Task brief - The answer should match the records character for character.

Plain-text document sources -
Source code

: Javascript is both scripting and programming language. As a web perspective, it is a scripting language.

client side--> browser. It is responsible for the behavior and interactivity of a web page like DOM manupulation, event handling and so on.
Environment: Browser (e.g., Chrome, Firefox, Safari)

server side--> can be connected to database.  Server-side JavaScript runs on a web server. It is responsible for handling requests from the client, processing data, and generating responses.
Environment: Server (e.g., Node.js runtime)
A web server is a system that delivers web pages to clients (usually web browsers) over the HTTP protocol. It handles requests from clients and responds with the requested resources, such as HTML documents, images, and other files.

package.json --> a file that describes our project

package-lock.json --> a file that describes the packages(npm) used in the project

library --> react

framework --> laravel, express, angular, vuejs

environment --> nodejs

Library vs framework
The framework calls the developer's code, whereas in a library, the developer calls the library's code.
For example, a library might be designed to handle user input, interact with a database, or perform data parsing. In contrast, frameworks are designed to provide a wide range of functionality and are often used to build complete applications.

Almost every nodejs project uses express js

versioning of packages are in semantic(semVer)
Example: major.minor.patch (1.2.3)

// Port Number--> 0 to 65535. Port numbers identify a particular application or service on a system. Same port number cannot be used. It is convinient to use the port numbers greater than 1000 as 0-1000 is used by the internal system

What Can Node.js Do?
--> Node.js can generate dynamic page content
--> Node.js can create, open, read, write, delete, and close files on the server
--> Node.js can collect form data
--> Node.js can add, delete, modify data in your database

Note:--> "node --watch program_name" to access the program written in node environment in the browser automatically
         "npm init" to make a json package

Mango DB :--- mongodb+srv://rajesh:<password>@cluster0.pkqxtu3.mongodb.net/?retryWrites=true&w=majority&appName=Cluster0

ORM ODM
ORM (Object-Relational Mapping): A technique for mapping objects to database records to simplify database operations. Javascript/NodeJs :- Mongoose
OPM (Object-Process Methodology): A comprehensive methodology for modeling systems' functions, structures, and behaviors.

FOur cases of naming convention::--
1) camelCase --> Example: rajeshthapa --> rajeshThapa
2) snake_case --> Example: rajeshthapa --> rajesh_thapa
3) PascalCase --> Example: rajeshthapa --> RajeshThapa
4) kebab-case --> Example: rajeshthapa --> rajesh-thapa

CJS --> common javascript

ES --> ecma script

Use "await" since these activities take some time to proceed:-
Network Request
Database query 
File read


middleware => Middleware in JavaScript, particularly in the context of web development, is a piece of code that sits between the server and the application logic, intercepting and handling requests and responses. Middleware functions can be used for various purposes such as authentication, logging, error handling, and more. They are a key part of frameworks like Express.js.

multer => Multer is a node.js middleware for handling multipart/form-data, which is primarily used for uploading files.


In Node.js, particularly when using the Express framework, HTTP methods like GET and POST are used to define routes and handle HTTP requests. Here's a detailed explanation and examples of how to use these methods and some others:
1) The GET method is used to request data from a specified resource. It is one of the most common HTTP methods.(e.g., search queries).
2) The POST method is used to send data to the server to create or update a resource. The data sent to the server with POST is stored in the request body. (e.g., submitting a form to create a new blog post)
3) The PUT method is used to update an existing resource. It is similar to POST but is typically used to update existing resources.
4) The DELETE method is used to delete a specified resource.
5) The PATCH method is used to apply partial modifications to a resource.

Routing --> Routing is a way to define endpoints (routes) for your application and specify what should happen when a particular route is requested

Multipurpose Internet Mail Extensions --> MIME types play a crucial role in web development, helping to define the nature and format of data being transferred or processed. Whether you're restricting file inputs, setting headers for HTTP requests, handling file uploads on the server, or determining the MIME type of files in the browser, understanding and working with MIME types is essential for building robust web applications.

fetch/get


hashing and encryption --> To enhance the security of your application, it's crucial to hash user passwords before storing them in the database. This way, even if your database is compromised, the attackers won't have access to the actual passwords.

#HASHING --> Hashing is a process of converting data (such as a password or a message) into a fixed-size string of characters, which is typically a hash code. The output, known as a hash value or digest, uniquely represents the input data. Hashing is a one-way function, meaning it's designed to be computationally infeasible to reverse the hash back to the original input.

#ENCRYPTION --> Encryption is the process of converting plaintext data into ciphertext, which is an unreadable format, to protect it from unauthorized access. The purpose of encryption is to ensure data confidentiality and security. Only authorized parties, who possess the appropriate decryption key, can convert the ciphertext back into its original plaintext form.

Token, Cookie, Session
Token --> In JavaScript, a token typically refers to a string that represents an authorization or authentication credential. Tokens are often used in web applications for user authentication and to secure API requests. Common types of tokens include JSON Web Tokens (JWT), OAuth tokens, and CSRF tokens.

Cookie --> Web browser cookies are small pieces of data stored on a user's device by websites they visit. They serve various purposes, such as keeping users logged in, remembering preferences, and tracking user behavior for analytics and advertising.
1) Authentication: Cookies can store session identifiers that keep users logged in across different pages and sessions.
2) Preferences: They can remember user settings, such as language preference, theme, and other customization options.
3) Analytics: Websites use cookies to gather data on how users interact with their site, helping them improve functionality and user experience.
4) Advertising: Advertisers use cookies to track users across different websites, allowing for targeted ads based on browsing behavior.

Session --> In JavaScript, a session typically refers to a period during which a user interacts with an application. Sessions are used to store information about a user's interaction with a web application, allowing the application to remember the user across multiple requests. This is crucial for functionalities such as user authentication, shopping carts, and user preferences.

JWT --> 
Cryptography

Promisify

Exercise response -
Source code

: Javascript is both scripting and programming language. As a web perspective, it is a scripting language.

client side--> browser. It is responsible for the behavior and interactivity of a web page like DOM manupulation, event handling and so on.
Environment: Browser (e.g., Chrome, Firefox, Safari)

server side--> can be connected to database.  Server-side JavaScript runs on a web server. It is responsible for handling requests from the client, processing data, and generating responses.
Environment: Server (e.g., Node.js runtime)
A web server is a system that delivers web pages to clients (usually web browsers) over the HTTP protocol. It handles requests from clients and responds with the requested resources, such as HTML documents, images, and other files.

package.json --> a file that describes our project

package-lock.json --> a file that describes the packages(npm) used in the project

library --> react

framework --> laravel, express, angular, vuejs

environment --> nodejs

Library vs framework
The framework calls the developer's code, whereas in a library, the developer calls the library's code.
For example, a library might be designed to handle user input, interact with a database, or perform data parsing. In contrast, frameworks are designed to provide a wide range of functionality and are often used to build complete applications.

Almost every nodejs project uses express js

versioning of packages are in semantic(semVer)
Example: major.minor.patch (1.2.3)

// Port Number--> 0 to 65535. Port numbers identify a particular application or service on a system. Same port number cannot be used. It is convinient to use the port numbers greater than 1000 as 0-1000 is used by the internal system

What Can Node.js Do?
--> Node.js can generate dynamic page content
--> Node.js can create, open, read, write, delete, and close files on the server
--> Node.js can collect form data
--> Node.js can add, delete, modify data in your database

Note:--> "node --watch program_name" to access the program written in node environment in the browser automatically
         "npm init" to make a json package

Mango DB :--- mongodb+srv://rajesh:<password>@cluster0.pkqxtu3.mongodb.net/?retryWrites=true&w=majority&appName=Cluster0

ORM ODM
ORM (Object-Relational Mapping): A technique for mapping objects to database records to simplify database operations. Javascript/NodeJs :- Mongoose
OPM (Object-Process Methodology): A comprehensive methodology for modeling systems' functions, structures, and behaviors.

FOur cases of naming convention::--
1) camelCase --> Example: rajeshthapa --> rajeshThapa
2) snake_case --> Example: rajeshthapa --> rajesh_thapa
3) PascalCase --> Example: rajeshthapa --> RajeshThapa
4) kebab-case --> Example: rajeshthapa --> rajesh-thapa

CJS --> common javascript

ES --> ecma script

Use "await" since these activities take some time to proceed:-
Network Request
Database query 
File read


middleware => Middleware in JavaScript, particularly in the context of web development, is a piece of code that sits between the server and the application logic, intercepting and handling requests and responses. Middleware functions can be used for various purposes such as authentication, logging, error handling, and more. They are a key part of frameworks like Express.js.

multer => Multer is a node.js middleware for handling multipart/form-data, which is primarily used for uploading files.


In Node.js, particularly when using the Express framework, HTTP methods like GET and POST are used to define routes and handle HTTP requests. Here's a detailed explanation and examples of how to use these methods and some others:
1) The GET method is used to request data from a specified resource. It is one of the most common HTTP methods.(e.g., search queries).
2) The POST method is used to send data to the server to create or update a resource. The data sent to the server with POST is stored in the request body. (e.g., submitting a form to create a new blog post)
3) The PUT method is used to update an existing resource. It is similar to POST but is typically used to update existing resources.
4) The DELETE method is used to delete a specified resource.
5) The PATCH method is used to apply partial modifications to a resource.

Routing --> Routing is a way to define endpoints (routes) for your application and specify what should happen when a particular route is requested

Multipurpose Internet Mail Extensions --> MIME types play a crucial role in web development, helping to define the nature and format of data being transferred or processed. Whether you're restricting file inputs, setting headers for HTTP requests, handling file uploads on the server, or determining the MIME type of files in the browser, understanding and working with MIME types is essential for building robust web applications.

fetch/get


hashing and encryption --> To enhance the security of your application, it's crucial to hash user passwords before storing them in the database. This way, even if your database is compromised, the attackers won't have access to the actual passwords.

#HASHING --> Hashing is a process of converting data (such as a password or a message) into a fixed-size string of characters, which is typically a hash code. The output, known as a hash value or digest, uniquely represents the input data. Hashing is a one-way function, meaning it's designed to be computationally infeasible to reverse the hash back to the original input.

#ENCRYPTION --> Encryption is the process of converting plaintext data into ciphertext, which is an unreadable format, to protect it from unauthorized access. The purpose of encryption is to ensure data confidentiality and security. Only authorized parties, who possess the appropriate decryption key, can convert the ciphertext back into its original plaintext form.

Token, Cookie, Session
Token --> In JavaScript, a token typically refers to a string that represents an authorization or authentication credential. Tokens are often used in web applications for user authentication and to secure API requests. Common types of tokens include JSON Web Tokens (JWT), OAuth tokens, and CSRF tokens.

Cookie --> Web browser cookies are small pieces of data stored on a user's device by websites they visit. They serve various purposes, such as keeping users logged in, remembering preferences, and tracking user behavior for analytics and advertising.
1) Authentication: Cookies can store session identifiers that keep users logged in across different pages and sessions.
2) Preferences: They can remember user settings, such as language preference, theme, and other customization options.
3) Analytics: Websites use cookies to gather data on how users interact with their site, helping them improve functionality and user experience.
4) Advertising: Advertisers use cookies to track users across different websites, allowing for targeted ads based on browsing behavior.

Session --> In JavaScript, a session typically refers to a period during which a user interacts with an application. Sessions are used to store information about a user's interaction with a web application, allowing the application to remember the user across multiple requests. This is crucial for functionalities such as user authentication, shopping carts, and user preferences.

JWT --> 
Cryptography

Promisify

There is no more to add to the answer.